The Court will most likely find this outdated. In Shelby County v. Holder (2013), the Court invalidated the coverage formula in Section 4(b), which determined which states were subject to preclearance. Without that formula, Section 5 became dormant.
And now, with Allen v. Milligan and subsequent rulings, the Court has continued to affirm a simple truth: the Constitution does not allow perpetual federal supervision of states based on a 60-year-old snapshot.
The Myth of Suppression
Let’s put this to rest: the idea that we’re living in some vast voter suppression dystopia is a manufactured narrative.
- Minority voter turnout has increased, not decreased, in states formerly under VRA supervision.
- Black voter registration in states like Mississippi and Alabama now exceeds white voter registration.
- The worst modern barriers to voting aren't about race—they're about bureaucracy, incompetence, or partisan manipulation, and they affect everyone.
Yet the activist class pretends the South never changed, insisting on eternal punishment for sins long atoned for. They use the VRA not to protect voting rights, but to manipulate outcomes—redrawing districts, gaming demographics, and crying “racism” any time a conservative policy appears.
Equal Protection Means Equal Rules
The Constitution guarantees equal protection under the law, not special treatment for favored groups. Laws should apply the same way in Massachusetts as they do in Texas.
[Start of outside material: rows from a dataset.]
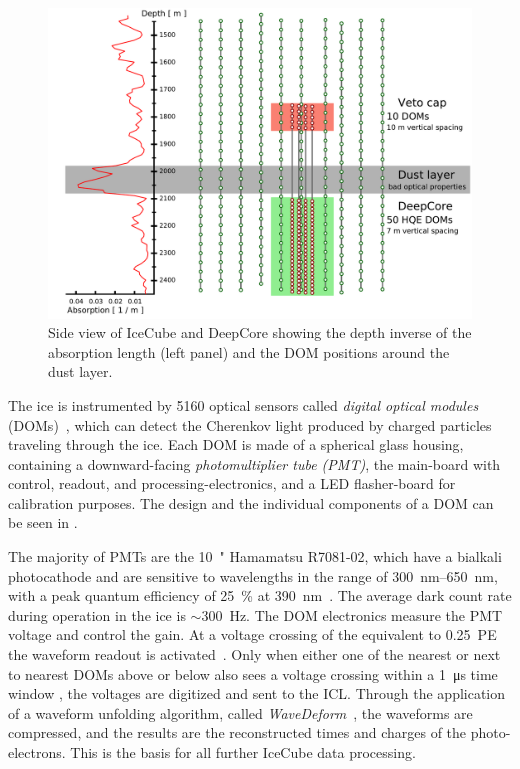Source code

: \begin{figure}[h]
    \includegraphics{figures/icecube_deepcore/DeepCore_sideview.pdf}
	\caption[IceCube side view]{Side view of IceCube and DeepCore showing the depth inverse of the absorption length (left panel) and the DOM positions around the dust layer.}
\end{figure}

The ice is instrumented by 5160 optical sensors called \textit{digital optical modules} (DOMs)~, which can detect the Cherenkov light produced by charged particles traveling through the ice. Each DOM is made of a spherical glass housing, containing a downward-facing \textit{photomultiplier tube (PMT)}, the main-board with control, readout, and processing-electronics, and a LED flasher-board for calibration purposes. The design and the individual components of a DOM can be seen in .

The majority of PMTs are the \SI{10}{"} Hamamatsu R7081-02, which have a bialkali photocathode and are sensitive to wavelengths in the range of \SIrange{300}{650}{\nano\meter}, with a peak quantum efficiency of \SI{25}{\percent} at \SI{390}{\nano\meter}~. The average dark count rate during operation in the ice is $\sim$\SI{300}{\hertz}. The DOM electronics measure the PMT voltage and control the gain. At a voltage crossing of the equivalent to \SI{0.25}{PE} the waveform readout is activated~. Only when either one of the nearest or next to nearest DOMs above or below also sees a voltage crossing within a \SI{1}{\micro\second} time window , the voltages are digitized and sent to the ICL. Through the application of a waveform unfolding algorithm, called \textit{WaveDeform}~, the waveforms are compressed, and the results are the reconstructed times and charges of the photo-electrons. This is the basis for all further IceCube data processing.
But the VRA’s framework made that impossible.
Imagine if you were punished indefinitely for something your grandparents did. That’s exactly how the VRA operated—penalizing states based on histories they’ve long moved past, while ignoring more relevant, modern issues affecting voters across the nation.
That’s not justice. That’s ideological vengeance.
Why This Matters
- Federalism Restored
The Court’s ruling reasserts the rights of states to govern their own election systems—something the Constitution explicitly assigns to them. - End of Racial Gerrymandering Excuses
For too long, the VRA has been used as a legal shield to justify gerrymandering in favor of Democrats, under the guise of minority protection. That shield is crumbling. - No More Perpetual Guilt
America must stop holding some states hostage to a version of history that no longer reflects their present reality. This is not 1965. - Real Civil Rights Move Forward
Ending the misuse of the VRA doesn’t mean voting rights disappear—it means all Americans are treated equally under the law. Not permanently divided into victim and oppressor based on zip code and skin color.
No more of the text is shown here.